## WHAT TO DO
Your answer should be the lines of the data below that contain "blocks".

(Saved entries)
------------------------------

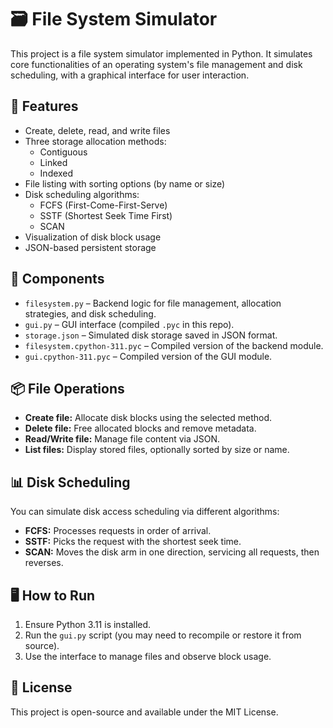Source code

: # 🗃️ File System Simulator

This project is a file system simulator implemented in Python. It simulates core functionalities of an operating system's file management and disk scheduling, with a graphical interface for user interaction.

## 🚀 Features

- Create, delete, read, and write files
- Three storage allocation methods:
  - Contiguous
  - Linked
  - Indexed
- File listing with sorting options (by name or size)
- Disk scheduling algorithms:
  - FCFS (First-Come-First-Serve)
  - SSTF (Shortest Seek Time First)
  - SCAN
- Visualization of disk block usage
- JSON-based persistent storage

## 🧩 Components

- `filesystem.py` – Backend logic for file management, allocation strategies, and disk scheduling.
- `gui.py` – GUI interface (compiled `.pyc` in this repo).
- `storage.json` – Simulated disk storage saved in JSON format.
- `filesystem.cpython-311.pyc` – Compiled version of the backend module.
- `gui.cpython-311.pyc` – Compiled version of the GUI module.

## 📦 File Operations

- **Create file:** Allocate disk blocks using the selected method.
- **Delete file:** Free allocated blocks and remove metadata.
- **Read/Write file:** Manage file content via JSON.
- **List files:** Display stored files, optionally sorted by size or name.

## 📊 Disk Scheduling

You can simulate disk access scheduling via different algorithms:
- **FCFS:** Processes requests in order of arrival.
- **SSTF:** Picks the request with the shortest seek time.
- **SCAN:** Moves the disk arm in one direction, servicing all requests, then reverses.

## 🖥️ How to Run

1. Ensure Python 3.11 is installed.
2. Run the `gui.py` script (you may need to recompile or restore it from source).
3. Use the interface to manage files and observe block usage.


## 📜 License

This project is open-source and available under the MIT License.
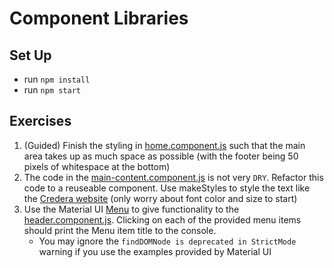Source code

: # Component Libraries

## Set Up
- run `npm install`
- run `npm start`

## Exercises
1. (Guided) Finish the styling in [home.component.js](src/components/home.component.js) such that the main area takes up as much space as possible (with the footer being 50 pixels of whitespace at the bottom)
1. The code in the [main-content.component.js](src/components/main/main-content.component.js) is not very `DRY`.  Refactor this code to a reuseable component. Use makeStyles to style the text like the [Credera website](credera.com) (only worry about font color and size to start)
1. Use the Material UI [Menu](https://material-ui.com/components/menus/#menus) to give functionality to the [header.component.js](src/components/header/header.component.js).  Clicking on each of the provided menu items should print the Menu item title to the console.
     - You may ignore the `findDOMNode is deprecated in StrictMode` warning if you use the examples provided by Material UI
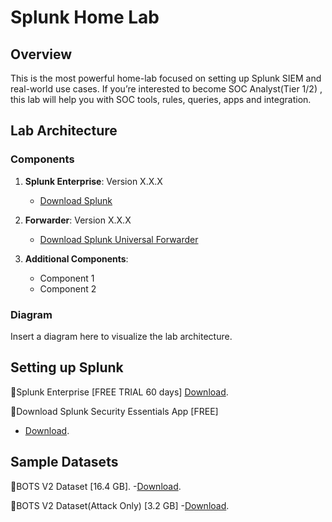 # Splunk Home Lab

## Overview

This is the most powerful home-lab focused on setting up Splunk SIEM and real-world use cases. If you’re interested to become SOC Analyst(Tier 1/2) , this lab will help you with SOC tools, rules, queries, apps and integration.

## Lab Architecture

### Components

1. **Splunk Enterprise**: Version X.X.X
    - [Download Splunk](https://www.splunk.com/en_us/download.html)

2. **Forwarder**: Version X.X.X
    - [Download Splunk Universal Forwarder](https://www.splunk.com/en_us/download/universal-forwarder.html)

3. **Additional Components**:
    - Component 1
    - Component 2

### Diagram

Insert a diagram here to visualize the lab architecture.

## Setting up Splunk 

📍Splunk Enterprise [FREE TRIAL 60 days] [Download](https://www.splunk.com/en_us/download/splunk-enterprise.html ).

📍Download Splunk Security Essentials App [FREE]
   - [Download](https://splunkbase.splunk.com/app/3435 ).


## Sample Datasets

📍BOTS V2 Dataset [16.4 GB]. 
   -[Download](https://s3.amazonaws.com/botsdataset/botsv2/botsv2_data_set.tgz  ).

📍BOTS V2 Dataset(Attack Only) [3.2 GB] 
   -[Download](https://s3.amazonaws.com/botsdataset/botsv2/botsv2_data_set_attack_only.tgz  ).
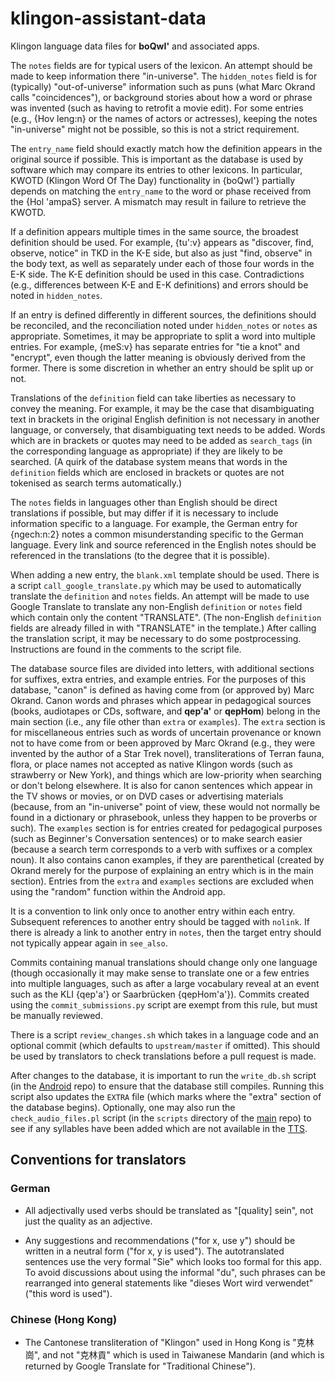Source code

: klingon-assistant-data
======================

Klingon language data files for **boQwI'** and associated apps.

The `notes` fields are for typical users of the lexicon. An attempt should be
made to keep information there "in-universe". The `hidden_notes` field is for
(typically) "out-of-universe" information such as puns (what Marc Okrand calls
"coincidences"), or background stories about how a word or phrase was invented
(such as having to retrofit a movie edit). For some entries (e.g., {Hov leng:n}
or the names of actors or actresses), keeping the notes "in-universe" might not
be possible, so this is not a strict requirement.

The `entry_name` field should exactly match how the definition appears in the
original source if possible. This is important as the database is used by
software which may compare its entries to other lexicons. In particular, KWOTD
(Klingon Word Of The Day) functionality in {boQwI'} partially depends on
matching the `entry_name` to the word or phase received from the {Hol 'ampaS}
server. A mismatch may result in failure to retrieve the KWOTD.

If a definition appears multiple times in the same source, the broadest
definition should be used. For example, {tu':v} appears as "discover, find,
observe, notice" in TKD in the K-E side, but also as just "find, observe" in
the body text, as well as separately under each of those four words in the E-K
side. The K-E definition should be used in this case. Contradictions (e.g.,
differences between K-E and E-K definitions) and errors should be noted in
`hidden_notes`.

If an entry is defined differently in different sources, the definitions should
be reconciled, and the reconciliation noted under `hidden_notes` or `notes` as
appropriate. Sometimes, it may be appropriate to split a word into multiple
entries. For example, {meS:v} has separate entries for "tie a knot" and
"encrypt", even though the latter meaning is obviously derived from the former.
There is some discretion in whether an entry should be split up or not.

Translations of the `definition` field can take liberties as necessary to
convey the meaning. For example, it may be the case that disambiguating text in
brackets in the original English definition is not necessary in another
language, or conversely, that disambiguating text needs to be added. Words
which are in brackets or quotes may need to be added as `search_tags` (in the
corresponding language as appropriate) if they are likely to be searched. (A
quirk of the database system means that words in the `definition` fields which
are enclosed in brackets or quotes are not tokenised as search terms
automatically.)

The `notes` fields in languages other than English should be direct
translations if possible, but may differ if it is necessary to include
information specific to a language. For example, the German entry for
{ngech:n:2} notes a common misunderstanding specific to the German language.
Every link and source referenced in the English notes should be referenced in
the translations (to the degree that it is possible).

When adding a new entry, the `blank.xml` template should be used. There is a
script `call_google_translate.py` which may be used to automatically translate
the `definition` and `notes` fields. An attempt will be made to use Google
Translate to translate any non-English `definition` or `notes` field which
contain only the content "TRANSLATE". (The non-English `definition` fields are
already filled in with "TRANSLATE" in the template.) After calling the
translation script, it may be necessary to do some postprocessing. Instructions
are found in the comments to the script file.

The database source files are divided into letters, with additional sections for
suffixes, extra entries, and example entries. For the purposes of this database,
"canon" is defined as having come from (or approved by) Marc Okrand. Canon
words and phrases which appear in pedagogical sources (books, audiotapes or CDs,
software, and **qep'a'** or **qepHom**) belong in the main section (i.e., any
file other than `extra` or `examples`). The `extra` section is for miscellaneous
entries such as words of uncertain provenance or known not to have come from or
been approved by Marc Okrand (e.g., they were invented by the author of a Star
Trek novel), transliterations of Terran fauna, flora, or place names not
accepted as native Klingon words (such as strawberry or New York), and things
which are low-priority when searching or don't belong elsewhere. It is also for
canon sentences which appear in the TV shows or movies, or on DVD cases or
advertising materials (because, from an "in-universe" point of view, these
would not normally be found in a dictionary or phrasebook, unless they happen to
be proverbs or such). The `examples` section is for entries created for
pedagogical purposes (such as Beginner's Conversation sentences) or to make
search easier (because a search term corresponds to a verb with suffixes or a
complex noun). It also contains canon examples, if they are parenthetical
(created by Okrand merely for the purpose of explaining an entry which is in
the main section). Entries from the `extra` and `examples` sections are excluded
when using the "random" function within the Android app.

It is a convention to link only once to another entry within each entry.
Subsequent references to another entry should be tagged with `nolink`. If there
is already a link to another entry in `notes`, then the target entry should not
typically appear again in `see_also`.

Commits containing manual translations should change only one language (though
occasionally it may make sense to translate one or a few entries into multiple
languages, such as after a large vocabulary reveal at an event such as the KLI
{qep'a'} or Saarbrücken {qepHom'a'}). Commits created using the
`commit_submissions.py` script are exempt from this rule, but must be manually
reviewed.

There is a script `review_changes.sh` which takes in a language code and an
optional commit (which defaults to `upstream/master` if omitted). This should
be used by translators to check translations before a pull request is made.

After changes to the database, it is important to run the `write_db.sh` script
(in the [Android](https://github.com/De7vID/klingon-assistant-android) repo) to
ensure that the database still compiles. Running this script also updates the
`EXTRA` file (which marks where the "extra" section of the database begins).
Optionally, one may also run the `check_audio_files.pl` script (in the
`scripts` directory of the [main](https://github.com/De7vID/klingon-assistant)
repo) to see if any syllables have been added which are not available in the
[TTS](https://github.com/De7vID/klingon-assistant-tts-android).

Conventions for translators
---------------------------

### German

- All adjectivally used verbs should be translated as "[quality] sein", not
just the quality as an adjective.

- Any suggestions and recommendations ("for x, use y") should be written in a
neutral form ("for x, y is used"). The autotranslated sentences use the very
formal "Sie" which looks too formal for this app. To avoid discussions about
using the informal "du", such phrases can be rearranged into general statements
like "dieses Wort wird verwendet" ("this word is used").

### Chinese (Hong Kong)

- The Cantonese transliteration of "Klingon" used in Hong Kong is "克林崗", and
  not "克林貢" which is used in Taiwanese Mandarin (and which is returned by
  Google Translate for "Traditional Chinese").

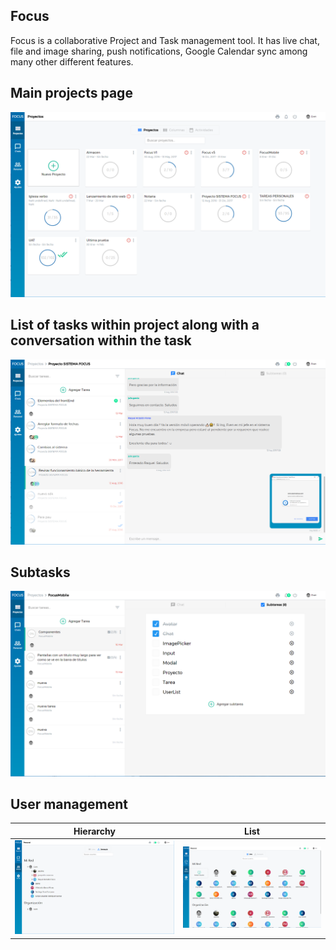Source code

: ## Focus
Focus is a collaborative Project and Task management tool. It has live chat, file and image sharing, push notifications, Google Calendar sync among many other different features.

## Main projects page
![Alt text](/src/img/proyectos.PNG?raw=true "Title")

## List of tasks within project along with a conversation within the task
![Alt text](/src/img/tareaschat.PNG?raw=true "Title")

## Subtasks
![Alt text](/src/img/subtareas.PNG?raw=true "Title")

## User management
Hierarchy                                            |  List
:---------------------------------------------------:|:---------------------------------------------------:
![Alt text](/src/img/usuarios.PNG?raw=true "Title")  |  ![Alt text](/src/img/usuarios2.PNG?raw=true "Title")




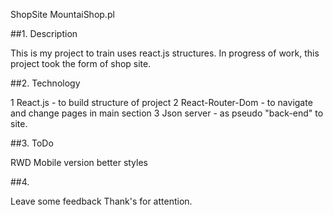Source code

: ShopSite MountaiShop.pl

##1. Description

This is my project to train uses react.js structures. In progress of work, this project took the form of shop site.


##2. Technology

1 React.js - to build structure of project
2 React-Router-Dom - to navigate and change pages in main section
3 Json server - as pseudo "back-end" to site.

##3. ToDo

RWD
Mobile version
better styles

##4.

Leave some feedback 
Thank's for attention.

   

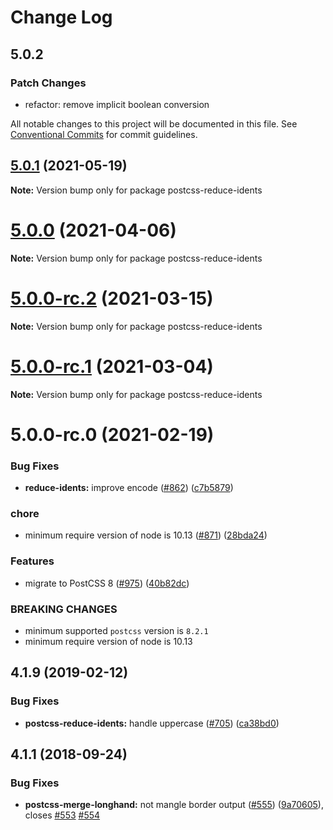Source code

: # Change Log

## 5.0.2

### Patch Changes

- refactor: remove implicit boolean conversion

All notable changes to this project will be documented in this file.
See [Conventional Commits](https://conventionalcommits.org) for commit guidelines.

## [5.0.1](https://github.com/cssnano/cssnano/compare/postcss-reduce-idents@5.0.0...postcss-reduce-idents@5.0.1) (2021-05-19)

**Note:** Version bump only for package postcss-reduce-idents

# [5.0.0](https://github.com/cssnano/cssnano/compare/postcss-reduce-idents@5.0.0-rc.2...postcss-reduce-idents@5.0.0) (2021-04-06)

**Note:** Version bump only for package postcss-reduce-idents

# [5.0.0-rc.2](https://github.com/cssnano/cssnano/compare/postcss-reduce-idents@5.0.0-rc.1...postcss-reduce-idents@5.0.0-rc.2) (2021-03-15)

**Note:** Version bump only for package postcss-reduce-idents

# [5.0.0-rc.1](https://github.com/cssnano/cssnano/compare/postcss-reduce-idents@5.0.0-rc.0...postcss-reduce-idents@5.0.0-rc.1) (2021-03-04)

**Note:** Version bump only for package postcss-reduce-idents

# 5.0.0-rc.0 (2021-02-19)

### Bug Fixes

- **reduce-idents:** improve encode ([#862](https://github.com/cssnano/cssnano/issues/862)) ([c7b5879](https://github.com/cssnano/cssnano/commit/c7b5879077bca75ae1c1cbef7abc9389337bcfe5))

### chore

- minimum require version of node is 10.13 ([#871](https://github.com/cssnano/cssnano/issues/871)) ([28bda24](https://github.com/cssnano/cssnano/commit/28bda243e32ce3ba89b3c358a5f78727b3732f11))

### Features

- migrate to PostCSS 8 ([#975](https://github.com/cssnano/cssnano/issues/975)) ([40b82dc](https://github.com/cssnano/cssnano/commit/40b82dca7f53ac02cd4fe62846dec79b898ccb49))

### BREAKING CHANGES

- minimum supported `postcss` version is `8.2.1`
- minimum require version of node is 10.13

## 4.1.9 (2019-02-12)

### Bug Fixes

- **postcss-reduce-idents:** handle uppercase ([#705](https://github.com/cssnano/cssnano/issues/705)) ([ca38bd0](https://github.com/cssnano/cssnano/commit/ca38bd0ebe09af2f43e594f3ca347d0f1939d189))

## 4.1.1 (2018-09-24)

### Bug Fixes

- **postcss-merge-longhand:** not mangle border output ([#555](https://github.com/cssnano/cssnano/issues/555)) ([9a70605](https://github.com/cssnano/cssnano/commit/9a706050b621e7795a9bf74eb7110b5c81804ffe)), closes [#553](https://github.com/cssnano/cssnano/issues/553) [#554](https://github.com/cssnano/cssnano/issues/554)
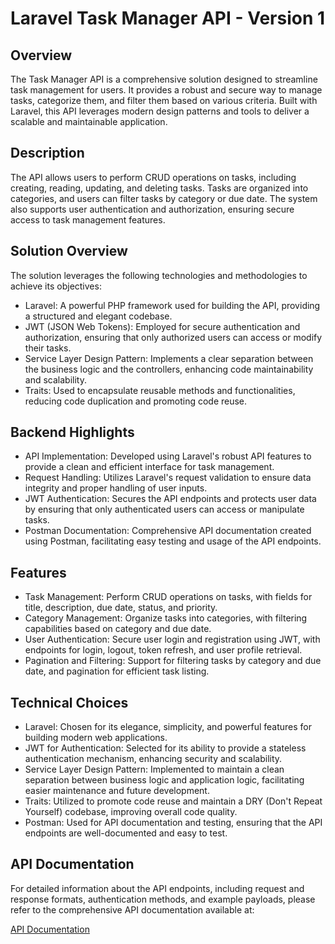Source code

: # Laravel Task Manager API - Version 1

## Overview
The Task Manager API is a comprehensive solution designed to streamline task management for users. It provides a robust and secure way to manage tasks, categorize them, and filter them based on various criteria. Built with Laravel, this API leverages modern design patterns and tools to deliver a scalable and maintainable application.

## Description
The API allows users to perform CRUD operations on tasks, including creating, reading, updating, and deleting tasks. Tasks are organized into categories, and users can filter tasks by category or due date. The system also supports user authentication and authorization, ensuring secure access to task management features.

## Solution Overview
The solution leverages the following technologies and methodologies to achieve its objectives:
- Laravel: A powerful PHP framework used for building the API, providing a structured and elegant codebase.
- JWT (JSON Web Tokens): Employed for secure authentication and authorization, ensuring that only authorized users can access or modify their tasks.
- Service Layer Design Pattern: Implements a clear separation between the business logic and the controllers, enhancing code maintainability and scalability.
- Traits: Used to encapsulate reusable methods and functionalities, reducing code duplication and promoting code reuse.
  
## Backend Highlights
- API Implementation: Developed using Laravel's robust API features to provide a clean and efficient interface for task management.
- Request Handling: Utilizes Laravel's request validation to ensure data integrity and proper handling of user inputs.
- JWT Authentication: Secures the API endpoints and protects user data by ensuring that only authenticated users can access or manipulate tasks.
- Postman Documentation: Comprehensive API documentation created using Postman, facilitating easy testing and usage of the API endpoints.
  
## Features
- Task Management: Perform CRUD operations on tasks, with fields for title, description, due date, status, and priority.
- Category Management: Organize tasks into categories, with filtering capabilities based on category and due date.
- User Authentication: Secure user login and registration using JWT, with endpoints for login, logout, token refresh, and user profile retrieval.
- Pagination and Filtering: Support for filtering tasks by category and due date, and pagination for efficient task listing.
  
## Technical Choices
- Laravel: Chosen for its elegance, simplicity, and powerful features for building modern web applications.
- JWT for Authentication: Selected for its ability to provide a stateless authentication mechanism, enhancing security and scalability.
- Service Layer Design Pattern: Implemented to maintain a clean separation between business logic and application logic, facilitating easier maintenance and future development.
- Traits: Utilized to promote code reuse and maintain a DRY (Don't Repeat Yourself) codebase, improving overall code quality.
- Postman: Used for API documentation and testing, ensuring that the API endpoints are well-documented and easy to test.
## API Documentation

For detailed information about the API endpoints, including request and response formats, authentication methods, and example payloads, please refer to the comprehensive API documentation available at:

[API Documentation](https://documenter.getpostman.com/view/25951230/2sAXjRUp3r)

------------------------------

## EXPECTED OUTPUT
- **Create file:** Allocate disk blocks using the selected method.
- **Delete file:** Free allocated blocks and remove metadata.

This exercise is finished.